Exercise description
Once the line holding "<http://j.mp/13ObRWC>" is found in the listing below, write it out and each later line exactly, up to and including the one holding "8. Ссылку на".

Dataset entries
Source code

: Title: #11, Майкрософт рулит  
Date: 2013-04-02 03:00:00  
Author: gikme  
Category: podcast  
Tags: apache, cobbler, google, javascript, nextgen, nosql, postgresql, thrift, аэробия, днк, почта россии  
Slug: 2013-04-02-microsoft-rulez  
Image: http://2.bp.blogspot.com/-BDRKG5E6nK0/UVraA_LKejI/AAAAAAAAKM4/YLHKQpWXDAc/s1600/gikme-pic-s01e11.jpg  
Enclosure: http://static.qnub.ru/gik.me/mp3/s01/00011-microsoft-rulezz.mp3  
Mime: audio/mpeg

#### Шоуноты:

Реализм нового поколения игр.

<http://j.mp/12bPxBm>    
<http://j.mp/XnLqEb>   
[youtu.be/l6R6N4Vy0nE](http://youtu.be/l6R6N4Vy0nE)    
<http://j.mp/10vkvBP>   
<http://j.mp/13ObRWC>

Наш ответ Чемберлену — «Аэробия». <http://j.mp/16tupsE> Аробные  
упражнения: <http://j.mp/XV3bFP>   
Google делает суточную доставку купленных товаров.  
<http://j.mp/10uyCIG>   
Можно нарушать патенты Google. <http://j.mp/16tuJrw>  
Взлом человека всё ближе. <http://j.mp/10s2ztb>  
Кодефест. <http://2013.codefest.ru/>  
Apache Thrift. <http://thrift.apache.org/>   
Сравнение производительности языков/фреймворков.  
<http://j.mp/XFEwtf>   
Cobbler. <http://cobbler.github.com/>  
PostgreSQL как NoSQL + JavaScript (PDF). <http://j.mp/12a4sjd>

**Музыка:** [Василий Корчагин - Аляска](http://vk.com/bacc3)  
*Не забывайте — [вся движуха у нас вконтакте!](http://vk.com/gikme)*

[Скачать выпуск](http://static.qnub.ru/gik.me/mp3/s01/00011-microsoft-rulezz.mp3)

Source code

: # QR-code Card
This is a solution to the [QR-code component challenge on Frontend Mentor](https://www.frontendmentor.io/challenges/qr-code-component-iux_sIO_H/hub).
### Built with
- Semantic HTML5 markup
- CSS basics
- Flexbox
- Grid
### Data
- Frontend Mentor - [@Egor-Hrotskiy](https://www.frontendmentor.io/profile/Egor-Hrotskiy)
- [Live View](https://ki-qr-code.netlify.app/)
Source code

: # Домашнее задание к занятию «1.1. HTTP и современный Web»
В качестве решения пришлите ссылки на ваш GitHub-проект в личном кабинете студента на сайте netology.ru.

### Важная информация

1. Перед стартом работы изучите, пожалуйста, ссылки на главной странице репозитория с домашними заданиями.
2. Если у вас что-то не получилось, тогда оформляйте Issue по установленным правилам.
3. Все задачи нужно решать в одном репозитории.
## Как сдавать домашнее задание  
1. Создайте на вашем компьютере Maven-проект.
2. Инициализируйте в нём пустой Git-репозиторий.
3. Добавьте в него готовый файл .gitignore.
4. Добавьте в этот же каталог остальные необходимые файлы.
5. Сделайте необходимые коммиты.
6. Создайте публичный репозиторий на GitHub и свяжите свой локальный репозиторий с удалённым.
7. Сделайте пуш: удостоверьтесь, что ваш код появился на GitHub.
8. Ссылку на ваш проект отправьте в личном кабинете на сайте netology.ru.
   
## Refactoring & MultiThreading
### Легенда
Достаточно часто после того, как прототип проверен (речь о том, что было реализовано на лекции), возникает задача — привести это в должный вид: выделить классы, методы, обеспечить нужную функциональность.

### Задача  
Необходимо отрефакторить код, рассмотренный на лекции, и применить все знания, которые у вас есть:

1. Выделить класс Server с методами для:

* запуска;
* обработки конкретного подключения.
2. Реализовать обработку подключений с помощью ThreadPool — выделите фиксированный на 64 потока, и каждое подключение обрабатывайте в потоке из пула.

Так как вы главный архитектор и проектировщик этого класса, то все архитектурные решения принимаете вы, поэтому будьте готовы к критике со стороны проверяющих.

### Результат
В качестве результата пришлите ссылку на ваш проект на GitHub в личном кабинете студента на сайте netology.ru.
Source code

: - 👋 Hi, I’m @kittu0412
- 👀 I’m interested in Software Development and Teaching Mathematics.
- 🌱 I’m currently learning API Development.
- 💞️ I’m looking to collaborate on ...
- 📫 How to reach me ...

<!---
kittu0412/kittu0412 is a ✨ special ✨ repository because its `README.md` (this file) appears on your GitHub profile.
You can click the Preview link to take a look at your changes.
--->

Response to this task
<http://j.mp/13ObRWC>

Наш ответ Чемберлену — «Аэробия». <http://j.mp/16tupsE> Аробные  
упражнения: <http://j.mp/XV3bFP>   
Google делает суточную доставку купленных товаров.  
<http://j.mp/10uyCIG>   
Можно нарушать патенты Google. <http://j.mp/16tuJrw>  
Взлом человека всё ближе. <http://j.mp/10s2ztb>  
Кодефест. <http://2013.codefest.ru/>  
Apache Thrift. <http://thrift.apache.org/>   
Сравнение производительности языков/фреймворков.  
<http://j.mp/XFEwtf>   
Cobbler. <http://cobbler.github.com/>  
PostgreSQL как NoSQL + JavaScript (PDF). <http://j.mp/12a4sjd>

**Музыка:** [Василий Корчагин - Аляска](http://vk.com/bacc3)  
*Не забывайте — [вся движуха у нас вконтакте!](http://vk.com/gikme)*

[Скачать выпуск](http://static.qnub.ru/gik.me/mp3/s01/00011-microsoft-rulezz.mp3)

Source code

: # QR-code Card
This is a solution to the [QR-code component challenge on Frontend Mentor](https://www.frontendmentor.io/challenges/qr-code-component-iux_sIO_H/hub).
### Built with
- Semantic HTML5 markup
- CSS basics
- Flexbox
- Grid
### Data
- Frontend Mentor - [@Egor-Hrotskiy](https://www.frontendmentor.io/profile/Egor-Hrotskiy)
- [Live View](https://ki-qr-code.netlify.app/)
Source code

: # Домашнее задание к занятию «1.1. HTTP и современный Web»
В качестве решения пришлите ссылки на ваш GitHub-проект в личном кабинете студента на сайте netology.ru.

### Важная информация

1. Перед стартом работы изучите, пожалуйста, ссылки на главной странице репозитория с домашними заданиями.
2. Если у вас что-то не получилось, тогда оформляйте Issue по установленным правилам.
3. Все задачи нужно решать в одном репозитории.
## Как сдавать домашнее задание  
1. Создайте на вашем компьютере Maven-проект.
2. Инициализируйте в нём пустой Git-репозиторий.
3. Добавьте в него готовый файл .gitignore.
4. Добавьте в этот же каталог остальные необходимые файлы.
5. Сделайте необходимые коммиты.
6. Создайте публичный репозиторий на GitHub и свяжите свой локальный репозиторий с удалённым.
7. Сделайте пуш: удостоверьтесь, что ваш код появился на GitHub.
8. Ссылку на ваш проект отправьте в личном кабинете на сайте netology.ru.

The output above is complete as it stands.